Requirement - Please return every line in the following data that includes the string "ebrianne".

Data for review -
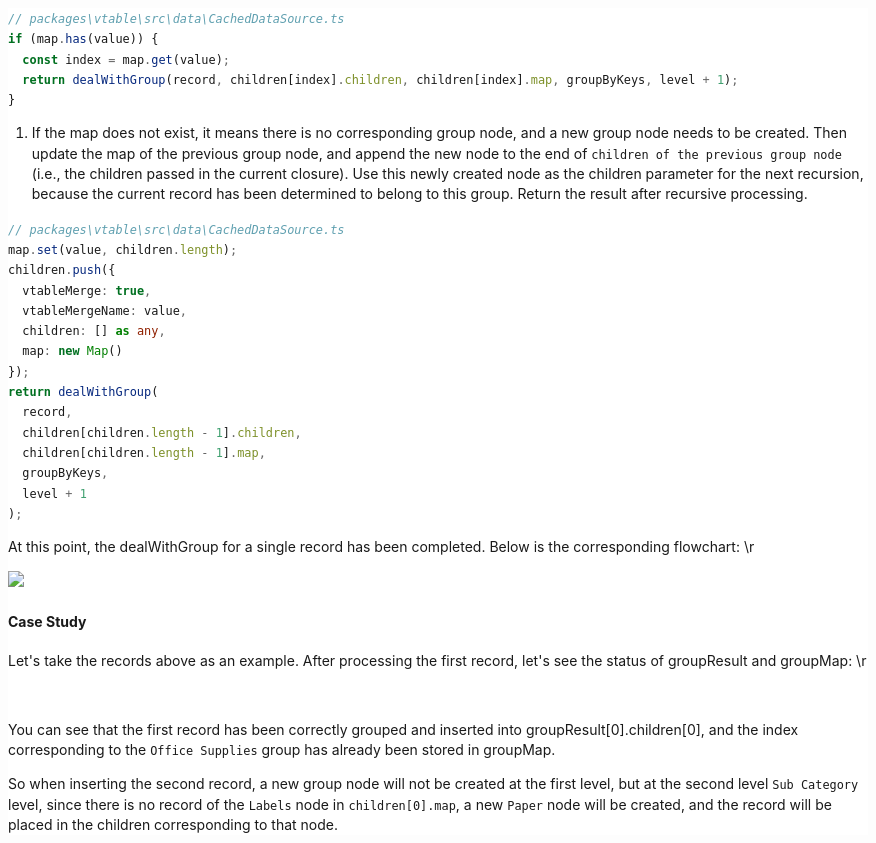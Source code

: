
```Typescript
// packages\vtable\src\data\CachedDataSource.ts
if (map.has(value)) {
  const index = map.get(value);
  return dealWithGroup(record, children[index].children, children[index].map, groupByKeys, level + 1);
}    

```
1. If the map does not exist, it means there is no corresponding group node, and a new group node needs to be created. Then update the map of the previous group node, and append the new node to the end of `children of the previous group node` (i.e., the children passed in the current closure). Use this newly created node as the children parameter for the next recursion, because the current record has been determined to belong to this group. Return the result after recursive processing.

```Typescript
// packages\vtable\src\data\CachedDataSource.ts
map.set(value, children.length);
children.push({
  vtableMerge: true,
  vtableMergeName: value,
  children: [] as any,
  map: new Map()
});
return dealWithGroup(
  record,
  children[children.length - 1].children,
  children[children.length - 1].map,
  groupByKeys,
  level + 1
);    

```
At this point, the dealWithGroup for a single record has been completed. Below is the corresponding flowchart:    \r

![](https://cdn.jsdelivr.net/gh/xuanhun/articles/visactor/sourcecode/img/WRuAwvF0JhY8TebvI88c7VgBnkb.gif)

#### Case Study


Let's take the records above as an example. After processing the first record, let's see the status of groupResult and groupMap:    \r

<img src='https://cdn.jsdelivr.net/gh/xuanhun/articles/visactor/sourcecode/img/HKq3bJWbGoS8kZxDeFIcAoxmngf.gif' alt='' width='1000' height='auto'>

You can see that the first record has been correctly grouped and inserted into groupResult[0].children[0], and the index corresponding to the `Office Supplies` group has already been stored in groupMap.    

So when inserting the second record, a new group node will not be created at the first level, but at the second level `Sub Category` level, since there is no record of the `Labels` node in `children[0].map`, a new `Paper` node will be created, and the record will be placed in the children corresponding to that node.    
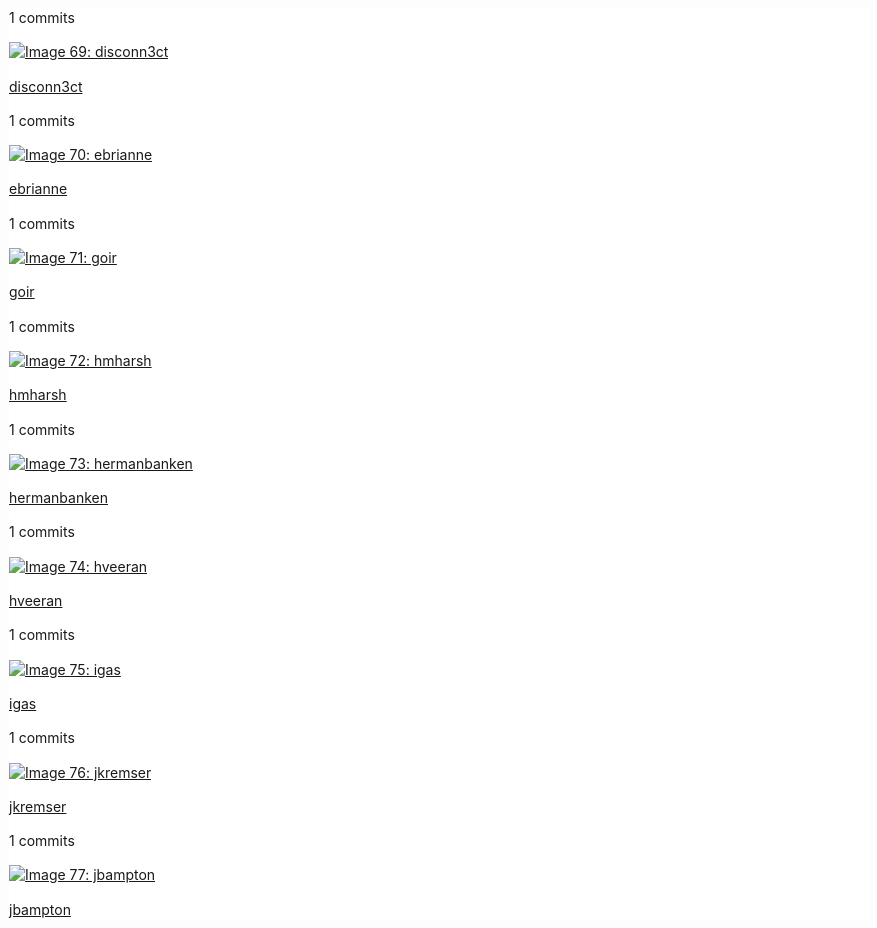 1 commits

[![Image 69: disconn3ct](https://avatars.githubusercontent.com/u/397465?v=4)](https://github.com/disconn3ct "disconn3ct")

[disconn3ct](https://github.com/disconn3ct "disconn3ct")

1 commits

[![Image 70: ebrianne](https://avatars.githubusercontent.com/u/12190353?v=4)](https://github.com/ebrianne "ebrianne")

[ebrianne](https://github.com/ebrianne "ebrianne")

1 commits

[![Image 71: goir](https://avatars.githubusercontent.com/u/586209?v=4)](https://github.com/goir "goir")

[goir](https://github.com/goir "goir")

1 commits

[![Image 72: hmharsh](https://avatars.githubusercontent.com/u/13212398?v=4)](https://github.com/hmharsh "hmharsh")

[hmharsh](https://github.com/hmharsh "hmharsh")

1 commits

[![Image 73: hermanbanken](https://avatars.githubusercontent.com/u/791189?v=4)](https://github.com/hermanbanken "hermanbanken")

[hermanbanken](https://github.com/hermanbanken "hermanbanken")

1 commits

[![Image 74: hveeran](https://avatars.githubusercontent.com/u/85563542?v=4)](https://github.com/hveeran "hveeran")

[hveeran](https://github.com/hveeran "hveeran")

1 commits

[![Image 75: igas](https://avatars.githubusercontent.com/u/175652?v=4)](https://github.com/igas "igas")

[igas](https://github.com/igas "igas")

1 commits

[![Image 76: jkremser](https://avatars.githubusercontent.com/u/535866?v=4)](https://github.com/jkremser "jkremser")

[jkremser](https://github.com/jkremser "jkremser")

1 commits

[![Image 77: jbampton](https://avatars.githubusercontent.com/u/418747?v=4)](https://github.com/jbampton "jbampton")

[jbampton](https://github.com/jbampton "jbampton")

Problem solution -
[![Image 70: ebrianne](https://avatars.githubusercontent.com/u/12190353?v=4)](https://github.com/ebrianne "ebrianne")
[ebrianne](https://github.com/ebrianne "ebrianne")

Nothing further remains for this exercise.